By definition, romanticism was a literary movement, revolving around intense feelings and emotions. Apprehension, fear, terror, and awe are all included along with the appreciation of the beauty of nature. Most people know that romanticism is based off of strong emotions and the power of nature. Moreover, I feel that the artists feel that it is important to have free expression in their writings. They take strong emotions and transform it right before your eyes into their own expression of art. You are able to read a romantic piece of literature and feel as if you were gazing into the rich and vivid details of a painting from the world’s greatest artist. It is to express impassioned stories and to indulge the reader into the vehemence of the story. What would be the reason to write if it does not express true emotion, and reveal the passion behind any story? It is incomplete without the resplendent imagination of the author and its characters, and losing themselves in their own world of illusion, while also having a darker side of expression.

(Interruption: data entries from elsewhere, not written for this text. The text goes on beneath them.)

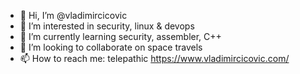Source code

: - 👋 Hi, I’m @vladimircicovic
- 👀 I’m interested in security, linux & devops
- 🌱 I’m currently learning security, assembler, C++ 
- 💞️ I’m looking to collaborate on space travels
- 📫 How to reach me: telepathic
https://www.vladimircicovic.com/ 
<!---
vladimircicovic/vladimircicovic is a ✨ special ✨ repository because its `README.md` (this file) appears on your GitHub profile.
You can click the Preview link to take a look at your changes.
--->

Romanticism embodied a new and restless spirit, with constant change of inner states of consciousness, a longing for infinite and indefinable things, a passionate effort at self-assertion both individual and collective.
In the Rose of Passion, the author describes, “But as she looked around, she no longer had any doubt; there, before her eyes, were the horrible instruments of martyrdom, and the ferocious executioners were only waiting for the arrival of the victim” (Becquer, “Rose of Passion”). The dark side of romanticism, is as stygian as the night at Devil’s hour.
The photo, taken in 2013, illustrates a sympathetic, yet inspiring moment of a Boston marathon bomb victim. The photographer, in one click of a button, “paints not merely a man’s features, but his mind and heart. He catches the secret sentiments and passions, and throws them upon the canvas” (Hawthorne, “Prophetic Pictures”). The world is in grief of this atrocious tragedy, yet to see a man as brave and relentless as him, is more than uplifting. It gives hope. Like romanticism, the photographer takes such a somber moment, and transforms it into a beautiful story. Audiences experience such strong emotion of sadness and grief, while also feeling such terror of facing the reality that no one is invincible.
“There were times when his madness reached the point where he spent the entire night watching the moon as it floated under silvery clouds, or stars that sparkled in the distance like clusters of precious stones” (Becquer, El Rayo de Luna). Why focus on the madness in the world, when better things are much more pleasing to think about? The beauty of nature, and a man who is capable of such unimaginable recovery, is beyond the emotion of madness. There is something more beautiful than the man himself; the passion and emotion that goes into life is immensely strong. Because, “This is indeed life itself!” (Poe, “The Oval Portrait”). This photograph portrays human agony and inspiration.